John Carmack on shadow volumes...
I recieved this in email from John on May 23rd, 2000.
- Mark Kilgard
I solved this in a way that is so elegant you just won't believe it. Here
is a description that I posted to a private mailing list:
----------------------------------------------------------
I first implemented stencil shadow volumes over two years ago in the
post-Q2 research period. They looked great until you flew the viewpoint
into one of the volumes, and depending on the exact test you used, either
most of the screen went into negative shadow, or most of the shadows
disappeared.
The classic shadow volume works that stencil shadows are derived from
usually suggest "inverting the test when the view is inside a shadow
volume". That is not a robust solution, because a non-zero near clip plane
will give situations where the plane is not cleanly on one side or the
other of the view point.

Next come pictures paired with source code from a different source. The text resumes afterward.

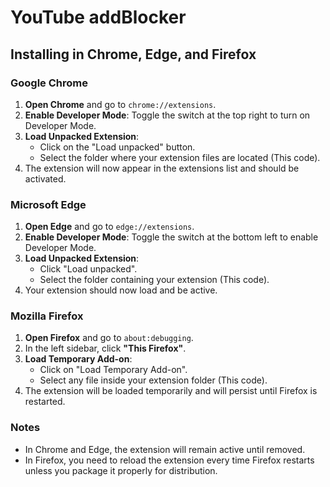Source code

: # YouTube addBlocker

## Installing in Chrome, Edge, and Firefox

### Google Chrome

1. **Open Chrome** and go to `chrome://extensions`.
2. **Enable Developer Mode**: Toggle the switch at the top right to turn on Developer Mode.
3. **Load Unpacked Extension**:
   - Click on the "Load unpacked" button.
   - Select the folder where your extension files are located (This code).
4. The extension will now appear in the extensions list and should be activated.

### Microsoft Edge

1. **Open Edge** and go to `edge://extensions`.
2. **Enable Developer Mode**: Toggle the switch at the bottom left to enable Developer Mode.
3. **Load Unpacked Extension**:
   - Click "Load unpacked".
   - Select the folder containing your extension (This code).
4. Your extension should now load and be active.

### Mozilla Firefox

1. **Open Firefox** and go to `about:debugging`.
2. In the left sidebar, click **"This Firefox"**.
3. **Load Temporary Add-on**:
   - Click on "Load Temporary Add-on".
   - Select any file inside your extension folder (This code).
4. The extension will be loaded temporarily and will persist until Firefox is restarted.

### Notes
- In Chrome and Edge, the extension will remain active until removed.
- In Firefox, you need to reload the extension every time Firefox restarts unless you package it properly for distribution.
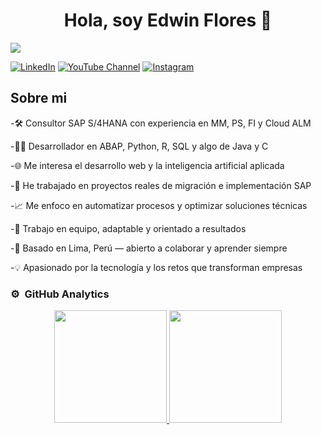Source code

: <div align="center">
<h1 align="center">Hola, soy Edwin Flores 👋</h1>
</div>
<img src="https://imgur.com/a/mlxXgED">

[![LinkedIn](https://img.shields.io/badge/LinkedIn-0077B5?style=social&logo=linkedin)](https://www.linkedin.com/in/edwinflores19/)
[![YouTube Channel](https://img.shields.io/badge/YouTube-FF0000?style=social&logo=youtube)](https://www.youtube.com/@edwinfloressanchez3818)
[![Instagram](https://img.shields.io/badge/Instagram-E4405F?style=social&logo=instagram)](https://www.instagram.com/edwinflores_19/)

## Sobre mi

-🛠 Consultor SAP S/4HANA con experiencia en MM, PS, FI y Cloud ALM

-👨‍💻 Desarrollador en ABAP, Python, R, SQL y algo de Java y C

-🌐 Me interesa el desarrollo web y la inteligencia artificial aplicada

-🚀 He trabajado en proyectos reales de migración e implementación SAP

-📈 Me enfoco en automatizar procesos y optimizar soluciones técnicas

-🤝 Trabajo en equipo, adaptable y orientado a resultados

-📍 Basado en Lima, Perú — abierto a colaborar y aprender siempre

-💡 Apasionado por la tecnología y los retos que transforman empresas
<br>

### ⚙️  GitHub Analytics

<p align="center">
<a href="https://github.com/EdwinFlores19">
  <img height="180em" src="https://github-readme-stats-eight-theta.vercel.app/api?username=EdwinFlores19&show_icons=true&theme=algolia&include_all_commits=true&count_private=true"/>
  <img height="180em" src="https://github-readme-stats-eight-theta.vercel.app/api/top-langs/?username=EdwinFlores19&layout=compact&langs_count=8&theme=algolia"/>
</a>
</p>
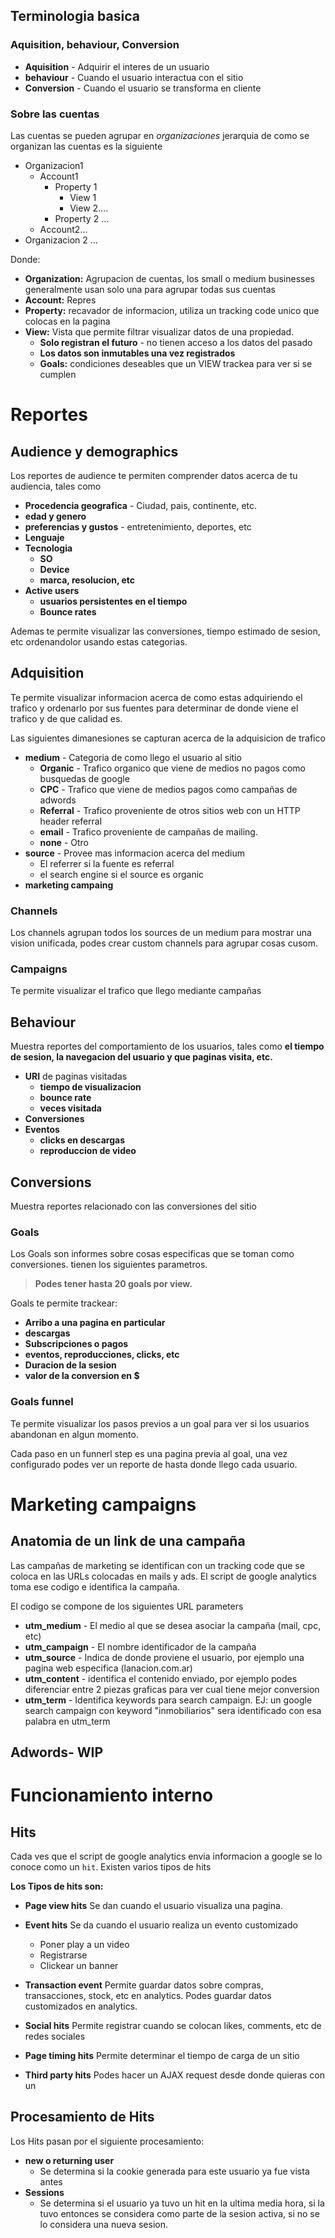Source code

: 
## Terminologia basica 

### Aquisition, behaviour, Conversion

* **Aquisition** - Adquirir el interes de un usuario
* **behaviour** - Cuando el usuario interactua con el sitio
* **Conversion** - Cuando el usuario se transforma en cliente

### Sobre las cuentas

Las cuentas se pueden agrupar en _organizaciones_  jerarquia de como se organizan las cuentas es la siguiente

* Organizacion1
	* Account1
		* Property 1
			* View 1
			* View 2.... 
		* Property 2 ... 
	* Account2... 
* Organizacion 2 ...

Donde:

* **Organization:** Agrupacion de cuentas, los small o medium businesses generalmente usan solo una para agrupar todas sus cuentas
* **Account:** Repres
* **Property:**  recavador de informacion, utiliza un tracking code unico que colocas en la pagina 
* **View:** Vista que permite filtrar visualizar datos de una propiedad. 		 	 
	*  **Solo registran el futuro** - no tienen acceso a los datos del pasado
	* **Los datos son inmutables una vez registrados**
	* **Goals:** condiciones deseables que un VIEW trackea para ver si se cumplen 

# Reportes

## Audience y demographics

Los reportes de audience te permiten comprender datos acerca de tu audiencia, tales como

* **Procedencia geografica** - Ciudad, pais, continente, etc.
* **edad y genero**
* **preferencias y gustos** - entretenimiento, deportes, etc
* **Lenguaje**
* **Tecnologia**
	* **SO**
	* **Device**
	* **marca, resolucion, etc**
* **Active users**
	* **usuarios persistentes en el tiempo**
	* **Bounce rates**   

Ademas te permite visualizar las conversiones, tiempo estimado de sesion, etc ordenandolor usando estas categorias.

## Adquisition

Te permite visualizar informacion acerca de como estas adquiriendo el trafico y ordenarlo por sus fuentes para determinar de donde viene el trafico y de que calidad es. 

Las siguientes dimanesiones se capturan acerca de la adquisicion de trafico

* **medium** - Categoria de como llego el usuario al sitio
	* **Organic** - Trafico organico que viene de medios no pagos como busquedas de google
	* **CPC** - Trafico que viene de medios pagos como campañas de adwords
	* **Referral** - Trafico proveniente de otros sitios web con un HTTP header referral
	* **email** - Trafico proveniente de campañas de mailing.
	* **none** - Otro
* **source** - Provee mas informacion acerca del medium
	* El referrer si la fuente es referral
	* el search engine si el source es organic
* **marketing campaing**

### Channels

Los channels agrupan todos los sources de un medium para mostrar una vision unificada, podes crear custom channels para agrupar cosas cusom.

### Campaigns

Te permite visualizar el  trafico que llego mediante campañas

## Behaviour

Muestra reportes del comportamiento de los usuarios, tales como  **el tiempo de sesion, la navegacion del usuario y que paginas visita, etc.**

* **URI** de paginas visitadas
	* **tiempo de visualizacion**
	* **bounce rate** 
	* **veces visitada**
* **Conversiones**
* **Eventos**
	* **clicks en descargas**
	* **reproduccion de video** 


## Conversions

Muestra reportes relacionado con las conversiones del sitio

### Goals
Los Goals son informes sobre cosas especificas que se toman como conversiones. tienen los siguientes parametros.

>**Podes tener hasta 20 goals por view.**

Goals te permite trackear:
* **Arribo a una pagina en particular**
* **descargas**
* **Subscripciones o pagos**
* **eventos, reproducciones, clicks, etc**
* **Duracion de la sesion**
* **valor de la conversion en $**


### Goals funnel
Te permite visualizar los pasos previos a un goal para ver si los usuarios abandonan en algun momento.

Cada paso en un funnerl step es una pagina previa al goal, una vez configurado podes ver un reporte de hasta donde llego cada usuario.





# Marketing campaigns

## Anatomia de un link de una campaña

Las campañas de marketing se identifican con un tracking code que se coloca en las URLs colocadas en mails y ads.
El script de google analytics toma ese codigo e identifica la campaña.

El codigo se compone de los siguientes URL parameters
* **utm_medium** - El medio al que se desea asociar la campaña (mail, cpc, etc)
* **utm_campaign** - El nombre identificador de la campaña
* **utm_source** - Indica de donde proviene el usuario, por ejemplo una pagina web especifica (lanacion.com.ar)
* **utm_content** - identifica el contenido enviado, por ejemplo podes diferenciar entre 2 piezas graficas para ver cual tiene mejor conversion
* **utm_term** - Identifica keywords para search campaign. EJ: un google search campaign con keyword "inmobiliarios" sera identificado con esa palabra en utm_term


## Adwords- WIP


# Funcionamiento interno
## Hits

Cada ves que el script de google analytics envia informacion a google se lo conoce como un `hit`. Existen varios tipos de hits


**Los Tipos de hits son:**
* **Page view hits**
Se dan cuando el usuario visualiza una pagina. 

* **Event hits**
Se da cuando el usuario realiza un evento customizado
	* Poner play a un video
	* Registrarse
	* Clickear un banner



* **Transaction event**
Permite guardar datos sobre compras, transacciones, stock, etc en analytics.
Podes guardar datos customizados en analytics.

* **Social hits**
Permite registrar cuando se colocan likes, comments, etc de redes sociales		

* **Page timing hits**
Permite determinar el tiempo de carga de un sitio

* **Third party hits**
Podes hacer un AJAX request desde donde quieras con un 


## Procesamiento de Hits

Los Hits pasan por el siguiente procesamiento:

* **new o returning user**
	* Se determina si la cookie generada para este usuario ya fue vista antes
*  **Sessions**
	* Se determina si el usuario ya tuvo un hit en la ultima media hora, si la tuvo entonces se considera como parte de la sesion activa, si no se lo considera una nueva sesion. 
<!--stackedit_data:
eyJoaXN0b3J5IjpbNDA2NzY1OTgsMjA4Njc1NjQ0MywtMTM3NT
I0ODg3MSwtMjExNDI1NTE5NCw0NDIxMTIyNzMsMTU3NDAxNTQx
MiwtMjM0MzQzMTc5LC05MjU5NjMyMiwxNzY1MDAwNTcyLDc5OD
Q5MzAxMSwtMjk2NjA4MjYzLC00NzcyNTA1MTYsLTEyMjkwNDI4
NDAsMTA1MTYxMTczNywtMTQyMTcwMTc0MV19
-->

It is also non-trivial to make the "inside a
shadow volume" determination, especially after silhouette optimizations.
The conventional wisdom has been that you will need to clip the shadow
volumes to the view plane and cap with triangles, treating the shadow
volumes as if they were polyhedrons.
I implemented the easy cases of this, choosing to project the silhouette
points to either the far plane of the light's effect or the view plane.
For the clear-cut cases, this worked fine, allowing you to walk in front of
a shadowed object, or look directly at it with the light behind it.
Intermediate cases, where some of the vertexes should project onto the
light plane and some should project onto the view plane could also be
handled, but the cost of all the testing was starting to pile up.
Unfortunately, there are cases when an occluding triangle projects a shadow
volume that will clip to something other than a triangular prism. There
are cases where real, honest volume clipping must take place.
Anything that requires finding convex hulls in realtime is starting to
sound like a Bad Idea.
I sweated over this for a while, with the code getting grosser and grosser,
but then I had an idea for a different direction.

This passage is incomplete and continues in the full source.